[TASK PROMPT]:
Check each line of the material that follows, and copy those holding the string "program".

== DATA FOR THIS TASK ==

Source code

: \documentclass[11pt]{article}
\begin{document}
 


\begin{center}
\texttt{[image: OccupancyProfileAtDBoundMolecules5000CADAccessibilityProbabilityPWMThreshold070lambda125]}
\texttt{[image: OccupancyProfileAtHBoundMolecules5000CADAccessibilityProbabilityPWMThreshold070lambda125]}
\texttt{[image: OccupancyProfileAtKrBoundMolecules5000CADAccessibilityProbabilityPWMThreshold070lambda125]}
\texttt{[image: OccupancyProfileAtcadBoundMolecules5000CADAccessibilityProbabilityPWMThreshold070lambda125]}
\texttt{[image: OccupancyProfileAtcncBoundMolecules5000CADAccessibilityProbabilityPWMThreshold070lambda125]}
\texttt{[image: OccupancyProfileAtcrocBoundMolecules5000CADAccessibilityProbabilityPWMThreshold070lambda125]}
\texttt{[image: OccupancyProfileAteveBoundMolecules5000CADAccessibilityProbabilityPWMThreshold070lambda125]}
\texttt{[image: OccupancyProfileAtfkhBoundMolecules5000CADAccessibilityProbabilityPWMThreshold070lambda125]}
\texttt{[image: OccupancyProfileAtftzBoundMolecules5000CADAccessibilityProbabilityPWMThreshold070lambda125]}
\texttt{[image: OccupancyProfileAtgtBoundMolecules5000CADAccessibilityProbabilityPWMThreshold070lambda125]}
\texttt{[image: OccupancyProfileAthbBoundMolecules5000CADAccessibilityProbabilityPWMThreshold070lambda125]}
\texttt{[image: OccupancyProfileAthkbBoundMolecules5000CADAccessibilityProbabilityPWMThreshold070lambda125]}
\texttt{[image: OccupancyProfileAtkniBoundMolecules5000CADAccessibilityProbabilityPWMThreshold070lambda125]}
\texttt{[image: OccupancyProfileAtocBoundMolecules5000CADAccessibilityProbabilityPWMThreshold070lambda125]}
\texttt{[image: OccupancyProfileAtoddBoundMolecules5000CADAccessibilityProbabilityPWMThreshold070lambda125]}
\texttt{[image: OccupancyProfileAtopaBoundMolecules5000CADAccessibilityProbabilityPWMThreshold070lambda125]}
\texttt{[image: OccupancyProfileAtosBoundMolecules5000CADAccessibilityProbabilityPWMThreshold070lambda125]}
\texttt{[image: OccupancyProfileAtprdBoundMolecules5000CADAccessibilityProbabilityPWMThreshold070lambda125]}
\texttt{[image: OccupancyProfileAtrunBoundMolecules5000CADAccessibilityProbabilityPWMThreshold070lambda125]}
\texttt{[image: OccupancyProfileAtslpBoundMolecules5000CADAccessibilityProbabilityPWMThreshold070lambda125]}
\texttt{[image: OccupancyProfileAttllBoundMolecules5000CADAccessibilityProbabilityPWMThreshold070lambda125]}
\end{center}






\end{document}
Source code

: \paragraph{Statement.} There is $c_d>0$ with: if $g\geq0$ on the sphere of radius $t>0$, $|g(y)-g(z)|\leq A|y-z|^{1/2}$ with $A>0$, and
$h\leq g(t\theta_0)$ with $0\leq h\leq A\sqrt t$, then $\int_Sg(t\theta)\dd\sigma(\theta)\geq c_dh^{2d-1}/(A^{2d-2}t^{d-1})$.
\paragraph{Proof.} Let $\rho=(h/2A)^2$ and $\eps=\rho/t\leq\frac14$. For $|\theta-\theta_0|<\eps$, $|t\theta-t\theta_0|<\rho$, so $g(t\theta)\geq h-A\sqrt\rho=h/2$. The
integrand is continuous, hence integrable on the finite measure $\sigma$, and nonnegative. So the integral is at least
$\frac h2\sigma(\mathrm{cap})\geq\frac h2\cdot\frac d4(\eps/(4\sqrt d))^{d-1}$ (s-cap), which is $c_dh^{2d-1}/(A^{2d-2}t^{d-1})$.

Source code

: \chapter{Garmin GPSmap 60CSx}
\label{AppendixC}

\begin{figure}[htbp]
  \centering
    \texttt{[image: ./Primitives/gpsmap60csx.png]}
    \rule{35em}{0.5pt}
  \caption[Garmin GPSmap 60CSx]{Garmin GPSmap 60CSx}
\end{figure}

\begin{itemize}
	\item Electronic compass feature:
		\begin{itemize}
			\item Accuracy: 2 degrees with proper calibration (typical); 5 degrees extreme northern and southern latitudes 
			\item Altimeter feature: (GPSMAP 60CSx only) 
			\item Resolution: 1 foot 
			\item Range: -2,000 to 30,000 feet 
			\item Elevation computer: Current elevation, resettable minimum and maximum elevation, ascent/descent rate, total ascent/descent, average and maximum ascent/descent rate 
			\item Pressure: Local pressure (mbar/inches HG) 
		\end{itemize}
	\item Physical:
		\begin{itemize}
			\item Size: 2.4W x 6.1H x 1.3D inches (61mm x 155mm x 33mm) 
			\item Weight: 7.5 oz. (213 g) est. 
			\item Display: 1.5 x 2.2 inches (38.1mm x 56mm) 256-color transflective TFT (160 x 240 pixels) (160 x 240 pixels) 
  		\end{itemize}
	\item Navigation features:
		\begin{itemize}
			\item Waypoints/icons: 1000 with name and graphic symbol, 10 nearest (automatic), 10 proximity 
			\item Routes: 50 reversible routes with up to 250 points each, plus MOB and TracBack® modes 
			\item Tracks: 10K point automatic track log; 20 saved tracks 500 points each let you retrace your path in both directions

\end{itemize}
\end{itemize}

===
== DATA FOR THIS TASK ==

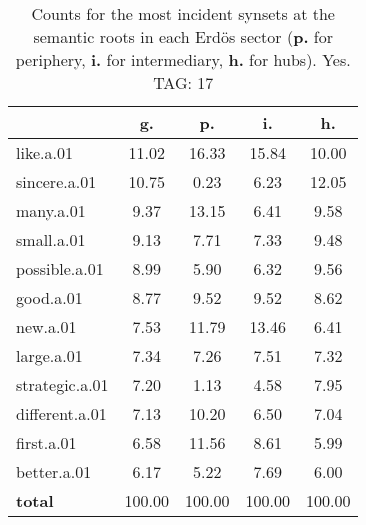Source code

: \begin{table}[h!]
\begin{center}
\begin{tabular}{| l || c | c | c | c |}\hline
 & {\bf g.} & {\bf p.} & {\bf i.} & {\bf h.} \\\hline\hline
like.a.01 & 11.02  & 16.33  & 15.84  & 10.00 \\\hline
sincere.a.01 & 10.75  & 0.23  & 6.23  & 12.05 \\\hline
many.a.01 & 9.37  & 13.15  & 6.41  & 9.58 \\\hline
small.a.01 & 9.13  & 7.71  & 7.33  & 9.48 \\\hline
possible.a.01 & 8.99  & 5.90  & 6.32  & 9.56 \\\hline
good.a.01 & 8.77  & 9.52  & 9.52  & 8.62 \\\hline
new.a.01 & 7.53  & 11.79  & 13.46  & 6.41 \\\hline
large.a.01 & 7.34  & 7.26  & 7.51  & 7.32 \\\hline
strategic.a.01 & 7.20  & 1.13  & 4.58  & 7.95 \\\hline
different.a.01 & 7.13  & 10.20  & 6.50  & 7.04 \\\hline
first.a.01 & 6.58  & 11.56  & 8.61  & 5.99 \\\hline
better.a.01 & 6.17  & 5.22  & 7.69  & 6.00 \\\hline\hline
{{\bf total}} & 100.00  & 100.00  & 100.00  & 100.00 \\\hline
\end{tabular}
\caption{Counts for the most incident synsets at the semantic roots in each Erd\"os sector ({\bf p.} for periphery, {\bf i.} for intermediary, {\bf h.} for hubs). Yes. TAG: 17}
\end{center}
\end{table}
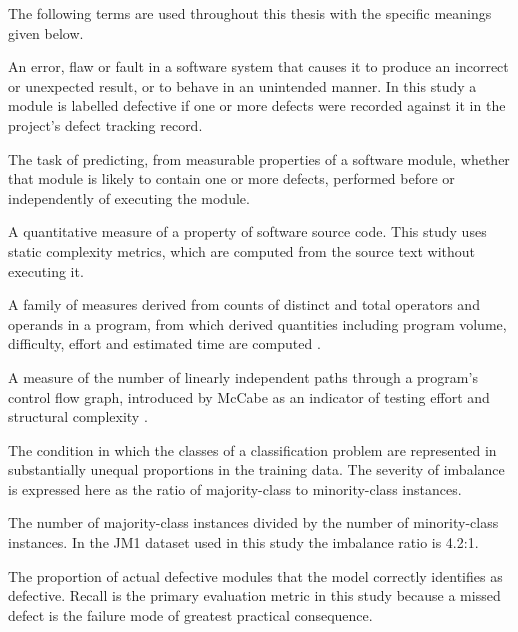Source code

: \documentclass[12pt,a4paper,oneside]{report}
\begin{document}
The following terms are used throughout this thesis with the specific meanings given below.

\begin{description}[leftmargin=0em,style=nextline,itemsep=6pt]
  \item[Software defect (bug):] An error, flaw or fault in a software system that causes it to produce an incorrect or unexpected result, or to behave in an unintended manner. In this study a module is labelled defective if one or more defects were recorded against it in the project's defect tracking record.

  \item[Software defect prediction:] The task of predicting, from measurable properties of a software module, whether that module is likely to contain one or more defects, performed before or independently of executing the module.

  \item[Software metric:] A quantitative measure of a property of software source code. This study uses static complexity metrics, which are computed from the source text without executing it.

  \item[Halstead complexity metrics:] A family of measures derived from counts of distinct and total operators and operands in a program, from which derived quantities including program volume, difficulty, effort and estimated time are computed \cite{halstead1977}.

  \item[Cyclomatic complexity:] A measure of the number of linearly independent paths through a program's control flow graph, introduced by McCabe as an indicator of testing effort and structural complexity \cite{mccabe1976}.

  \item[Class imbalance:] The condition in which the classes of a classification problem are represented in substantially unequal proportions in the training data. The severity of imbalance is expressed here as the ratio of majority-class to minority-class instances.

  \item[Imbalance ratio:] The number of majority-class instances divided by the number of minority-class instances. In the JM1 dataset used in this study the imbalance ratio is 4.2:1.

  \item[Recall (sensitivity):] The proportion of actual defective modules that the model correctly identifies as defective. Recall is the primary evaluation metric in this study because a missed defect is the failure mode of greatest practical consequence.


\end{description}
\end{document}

===
== DATA FOR THIS TASK ==

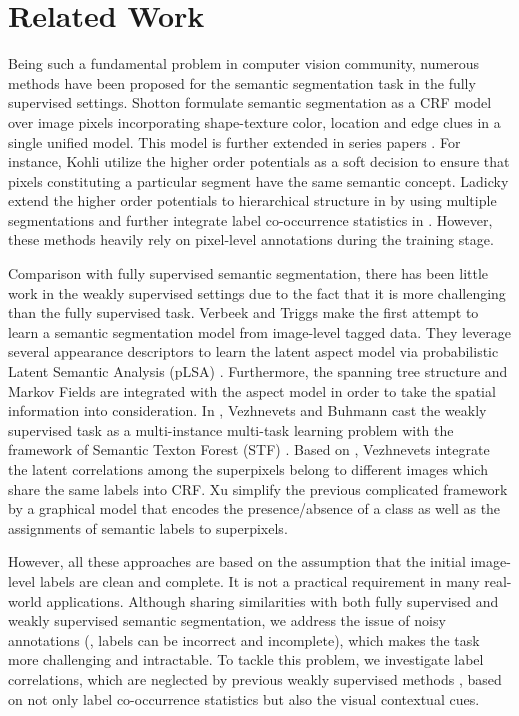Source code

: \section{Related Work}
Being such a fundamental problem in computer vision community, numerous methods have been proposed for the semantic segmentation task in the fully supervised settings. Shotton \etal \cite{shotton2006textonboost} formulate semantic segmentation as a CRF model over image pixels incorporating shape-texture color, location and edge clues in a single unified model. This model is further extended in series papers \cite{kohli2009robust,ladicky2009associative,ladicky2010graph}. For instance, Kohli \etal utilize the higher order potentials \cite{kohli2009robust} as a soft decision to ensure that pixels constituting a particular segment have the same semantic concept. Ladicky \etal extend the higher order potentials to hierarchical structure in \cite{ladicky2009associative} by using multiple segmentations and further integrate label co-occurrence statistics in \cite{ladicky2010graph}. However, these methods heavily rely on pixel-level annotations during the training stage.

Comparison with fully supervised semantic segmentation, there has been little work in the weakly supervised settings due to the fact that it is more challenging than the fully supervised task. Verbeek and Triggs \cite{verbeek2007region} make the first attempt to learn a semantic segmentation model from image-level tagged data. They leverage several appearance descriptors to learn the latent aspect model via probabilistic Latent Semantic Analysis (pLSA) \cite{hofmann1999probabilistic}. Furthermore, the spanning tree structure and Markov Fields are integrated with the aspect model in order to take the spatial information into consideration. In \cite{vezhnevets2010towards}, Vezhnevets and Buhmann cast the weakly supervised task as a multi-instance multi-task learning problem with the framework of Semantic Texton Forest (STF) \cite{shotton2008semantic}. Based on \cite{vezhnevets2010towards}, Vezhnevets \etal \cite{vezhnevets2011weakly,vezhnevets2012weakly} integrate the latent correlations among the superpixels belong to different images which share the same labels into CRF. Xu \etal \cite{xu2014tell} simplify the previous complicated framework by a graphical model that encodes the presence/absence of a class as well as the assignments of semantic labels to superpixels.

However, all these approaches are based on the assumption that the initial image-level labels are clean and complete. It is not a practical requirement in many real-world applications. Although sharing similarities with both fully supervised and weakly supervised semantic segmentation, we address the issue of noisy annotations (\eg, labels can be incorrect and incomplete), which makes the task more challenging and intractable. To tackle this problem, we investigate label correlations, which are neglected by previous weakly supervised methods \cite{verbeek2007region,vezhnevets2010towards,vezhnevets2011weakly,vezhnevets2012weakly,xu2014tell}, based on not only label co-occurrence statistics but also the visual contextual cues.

===

[RESULT FOR THIS EXERCISE]:
  \item[Halstead complexity metrics:] A family of measures derived from counts of distinct and total operators and operands in a program, from which derived quantities including program volume, difficulty, effort and estimated time are computed \cite{halstead1977}.
  \item[Cyclomatic complexity:] A measure of the number of linearly independent paths through a program's control flow graph, introduced by McCabe as an indicator of testing effort and structural complexity \cite{mccabe1976}.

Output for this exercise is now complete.